_Task prompt_
All of the entries below are to be copied word for word.

Dataset items
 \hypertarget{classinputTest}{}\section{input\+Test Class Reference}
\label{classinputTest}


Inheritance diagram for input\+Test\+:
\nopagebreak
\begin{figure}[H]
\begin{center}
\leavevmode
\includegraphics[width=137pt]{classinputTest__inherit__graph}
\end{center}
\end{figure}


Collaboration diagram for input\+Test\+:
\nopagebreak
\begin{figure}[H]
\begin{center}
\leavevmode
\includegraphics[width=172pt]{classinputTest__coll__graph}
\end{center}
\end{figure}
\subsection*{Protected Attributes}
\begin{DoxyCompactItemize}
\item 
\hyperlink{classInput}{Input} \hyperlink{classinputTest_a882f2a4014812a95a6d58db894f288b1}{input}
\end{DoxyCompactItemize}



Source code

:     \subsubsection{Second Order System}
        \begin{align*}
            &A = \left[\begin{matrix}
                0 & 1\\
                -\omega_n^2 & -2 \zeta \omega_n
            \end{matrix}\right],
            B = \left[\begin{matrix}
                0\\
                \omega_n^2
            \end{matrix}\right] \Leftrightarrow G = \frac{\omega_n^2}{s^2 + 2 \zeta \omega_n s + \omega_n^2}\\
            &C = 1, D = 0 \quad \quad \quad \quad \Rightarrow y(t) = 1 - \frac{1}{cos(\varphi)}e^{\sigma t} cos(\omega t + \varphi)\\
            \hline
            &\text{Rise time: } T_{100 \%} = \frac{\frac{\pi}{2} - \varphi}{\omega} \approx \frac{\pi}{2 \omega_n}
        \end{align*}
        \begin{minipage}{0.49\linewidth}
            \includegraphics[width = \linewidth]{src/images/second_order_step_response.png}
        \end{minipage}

_Response to the exercise_
 \hypertarget{classinputTest}{}\section{input\+Test Class Reference}
\label{classinputTest}


Inheritance diagram for input\+Test\+:
\nopagebreak
\begin{figure}[H]
\begin{center}
\leavevmode
\includegraphics[width=137pt]{classinputTest__inherit__graph}
\end{center}
\end{figure}


Collaboration diagram for input\+Test\+:
\nopagebreak
\begin{figure}[H]
\begin{center}
\leavevmode
\includegraphics[width=172pt]{classinputTest__coll__graph}
\end{center}
\end{figure}
\subsection*{Protected Attributes}
\begin{DoxyCompactItemize}
\item 
\hyperlink{classInput}{Input} \hyperlink{classinputTest_a882f2a4014812a95a6d58db894f288b1}{input}
\end{DoxyCompactItemize}



Source code

:     \subsubsection{Second Order System}
        \begin{align*}
            &A = \left[\begin{matrix}
                0 & 1\\
                -\omega_n^2 & -2 \zeta \omega_n
            \end{matrix}\right],
            B = \left[\begin{matrix}
                0\\
                \omega_n^2
            \end{matrix}\right] \Leftrightarrow G = \frac{\omega_n^2}{s^2 + 2 \zeta \omega_n s + \omega_n^2}\\
            &C = 1, D = 0 \quad \quad \quad \quad \Rightarrow y(t) = 1 - \frac{1}{cos(\varphi)}e^{\sigma t} cos(\omega t + \varphi)\\
            \hline
            &\text{Rise time: } T_{100 \%} = \frac{\frac{\pi}{2} - \varphi}{\omega} \approx \frac{\pi}{2 \omega_n}
        \end{align*}
        \begin{minipage}{0.49\linewidth}
            \includegraphics[width = \linewidth]{src/images/second_order_step_response.png}
        \end{minipage}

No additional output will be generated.